È stato un processo molto faticoso ma allo stesso tempo estremamente stimolante. Tutto è iniziato a giugno scorso quando il nostro produttore Marco Fasolo, leader dei Jennifer Gentle, è venuto a stare da noi a Roma per fare un po’ di pre-produzione e registrare dei provini, quindi circa due settimane dopo siamo entrati in studio, a Vicenza. Il disco è stato registrato tutto in presa diretta e completamente in analogico, con alcuni strumenti e microfoni molto rari e datati; abbiamo deciso di agire in questo modo perché volevamo mantenere la complicità del live e al tempo stesso avere un sound molto nitido grazie alla registrazione su nastro.

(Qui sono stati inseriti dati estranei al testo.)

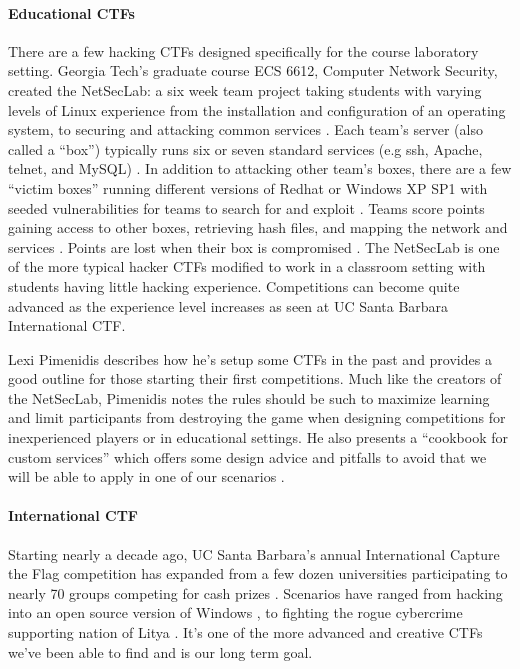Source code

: \documentclass[10pt]{article}
\begin{document}
\paragraph*{Educational CTFs} There are a few hacking CTFs designed specifically
for the course laboratory setting. Georgia Tech's graduate course ECS 6612,
Computer Network Security, created the NetSecLab: a six week team project
taking students with varying levels of Linux experience from the installation
and configuration of an operating system, to securing and attacking common
services \cite{NetSecLab}. Each team's server (also called a ``box'') typically
runs six or seven standard services (e.g ssh, Apache, telnet, and MySQL)
\cite{NetSecLab}. In addition to attacking other team's boxes, there are a few
``victim boxes'' running different versions of Redhat or Windows XP SP1 with
seeded vulnerabilities for teams to search for and exploit \cite{NetSecLab}.
Teams score points gaining access to other boxes, retrieving hash files, and
mapping the network and services \cite{NetSecLab}. Points are lost when their
box is compromised \cite{NetSecLab}. The NetSecLab is one of the more typical
hacker CTFs modified to work in a classroom setting with students having little
hacking experience. Competitions can become quite advanced as the experience
level increases as seen at UC Santa Barbara International CTF.

Lexi Pimenidis describes how he's setup some CTFs in the past
\cite{HostingHackingChallenge} and provides a good outline for those starting
their first competitions. Much like the creators of the NetSecLab, Pimenidis
notes the rules should be such to maximize learning and limit participants from
destroying the game when designing competitions for inexperienced players or in
educational settings. He also presents a ``cookbook for custom services'' which
offers some design advice and pitfalls to avoid that we will be able to apply
in one of our scenarios \cite{HostingHackingChallenge}.

\paragraph*{International CTF} Starting nearly a decade ago, UC Santa Barbara's
annual International Capture the Flag competition has expanded from a few dozen
universities participating to nearly 70 groups competing for cash prizes
\cite{2010iCTF}. Scenarios have ranged from hacking into an open source version
of Windows \cite{UCSBWindows}, to fighting the rogue cybercrime supporting
nation of Litya \cite{2010iCTF}. It's one of the more advanced and creative CTFs
we've been able to find and is our long term goal.
\end{document}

Le vostre canzoni come nascono? C’è un’idea centrale (o una figura centrale, tra voi) da cui poi si sviluppa il resto? O, all’estremo opposto: lunghe jam e labor limae?
Lo scheletro dei brani viene creato da Matteo Iacobis e Matteo Domenichelli, successivamente realizziamo dei provini che ci passiamo per sviluppare le nostre idee tranquillamente a casa, poi con un po’ di tempo e pazienza in sala prove escono le canzoni.

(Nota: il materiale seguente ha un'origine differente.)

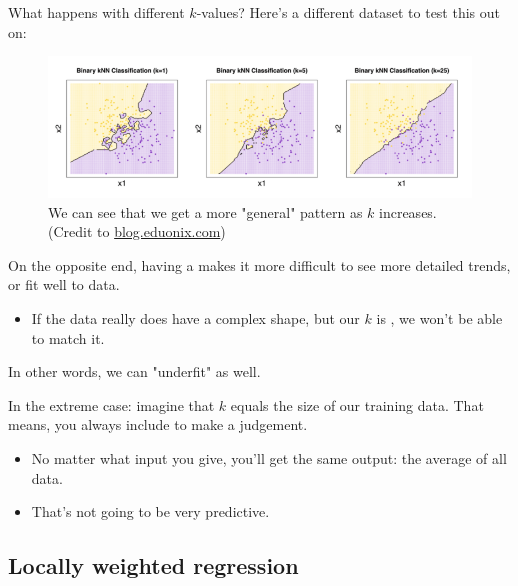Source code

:         What happens with different $k$-values? Here's a different dataset to test this out on:

        \begin{figure}[H]
            \centering
            \includegraphics[width=140mm,scale=0.5]{images/nonparametric_images/knn_diff_k_values.png}
    
            \caption*{We can see that we get a more "general" pattern as $k$ increases. (Credit to \href{https://blog.eduonix.com/artificial-intelligence/k-nearest-neighbors-algorithm/}{blog.eduonix.com})}
        \end{figure}

        \begin{concept}
            On the opposite end, having a  makes it more difficult to see more detailed trends, or fit well to  data.

            \begin{itemize}
                \item If the data really does have a complex shape, but our $k$ is , we won't be able to match it.
            \end{itemize}

            In other words, we can "underfit" as well.
        \end{concept}

        \miniex In the extreme case: imagine that $k$ equals the size of our training data. That means, you always include  to make a judgement.

        \begin{itemize}
            \item No matter what input you give, you'll  get the same output: the average of all data.
            \item That's not going to be very predictive.
        \end{itemize}

    \phantom{}

    \subsection{Locally weighted regression}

La cosa che mi ha maggiormente colpito del vostro lavoro è la libertà d’espressione, l’abbattimento dei confini di genere, all’apparente inseguimento di una vostra personale visione musicale. Come nasce questo atteggiamento? È innato, naturale, o frutto di una ricerca o di una decisione presa a priori?
Abbiamo sempre avuto voglia di sperimentare grazie ai nostri ascolti, che sono la cosa di cui andiamo più fieri al mondo. La musica come qualsiasi altra forma d’arte è un modo per esprimere se stessi, ridursi a voler assomigliare il più possibile ad un artista che ti piace sarebbe riduttivo e sicuramente poco divertente.

So che avete avuto esperienze varie e molto soddisfacenti dal punto di vista del live. Avete girato da questa e da quella parte dell’oceano portando a casa ottimi risultati. Cosa combinate sul palco? Idee particolari, tradizioni strane…? Quanto conta l’aspetto live nel mondo dei Boxerin Club?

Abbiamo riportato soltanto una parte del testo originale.